DATA PROVIDED.
== Segment start ==

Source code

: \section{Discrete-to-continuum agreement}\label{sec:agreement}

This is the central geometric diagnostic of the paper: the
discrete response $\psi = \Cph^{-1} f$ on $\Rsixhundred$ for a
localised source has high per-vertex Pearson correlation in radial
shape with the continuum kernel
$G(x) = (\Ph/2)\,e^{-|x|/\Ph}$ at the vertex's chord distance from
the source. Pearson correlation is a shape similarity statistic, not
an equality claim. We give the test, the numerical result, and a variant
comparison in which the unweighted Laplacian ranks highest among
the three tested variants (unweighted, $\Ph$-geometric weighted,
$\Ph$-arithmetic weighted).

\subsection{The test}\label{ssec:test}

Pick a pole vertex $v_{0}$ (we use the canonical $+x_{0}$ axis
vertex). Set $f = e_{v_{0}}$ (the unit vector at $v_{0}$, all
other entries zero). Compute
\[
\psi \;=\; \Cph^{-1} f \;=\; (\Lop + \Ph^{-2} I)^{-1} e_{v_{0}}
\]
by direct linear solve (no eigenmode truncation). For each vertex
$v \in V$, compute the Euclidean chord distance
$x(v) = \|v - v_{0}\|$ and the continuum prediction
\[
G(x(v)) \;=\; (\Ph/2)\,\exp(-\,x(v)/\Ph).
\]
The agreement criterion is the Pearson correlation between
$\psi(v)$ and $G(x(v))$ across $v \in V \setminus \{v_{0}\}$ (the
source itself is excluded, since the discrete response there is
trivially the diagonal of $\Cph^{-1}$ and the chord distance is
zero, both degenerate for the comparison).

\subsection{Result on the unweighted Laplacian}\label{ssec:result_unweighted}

== Segment end ==

DIRECTIONS.
Going back over the entries above, copy word for word every line from the one that has "discrete response $\psi" on through the one that has "source itself is".

EXERCISE RESPONSE.
discrete response $\psi = \Cph^{-1} f$ on $\Rsixhundred$ for a
localised source has high per-vertex Pearson correlation in radial
shape with the continuum kernel
$G(x) = (\Ph/2)\,e^{-|x|/\Ph}$ at the vertex's chord distance from
the source. Pearson correlation is a shape similarity statistic, not
an equality claim. We give the test, the numerical result, and a variant
comparison in which the unweighted Laplacian ranks highest among
the three tested variants (unweighted, $\Ph$-geometric weighted,
$\Ph$-arithmetic weighted).

\subsection{The test}\label{ssec:test}

Pick a pole vertex $v_{0}$ (we use the canonical $+x_{0}$ axis
vertex). Set $f = e_{v_{0}}$ (the unit vector at $v_{0}$, all
other entries zero). Compute
\[
\psi \;=\; \Cph^{-1} f \;=\; (\Lop + \Ph^{-2} I)^{-1} e_{v_{0}}
\]
by direct linear solve (no eigenmode truncation). For each vertex
$v \in V$, compute the Euclidean chord distance
$x(v) = \|v - v_{0}\|$ and the continuum prediction
\[
G(x(v)) \;=\; (\Ph/2)\,\exp(-\,x(v)/\Ph).
\]
The agreement criterion is the Pearson correlation between
$\psi(v)$ and $G(x(v))$ across $v \in V \setminus \{v_{0}\}$ (the
source itself is excluded, since the discrete response there is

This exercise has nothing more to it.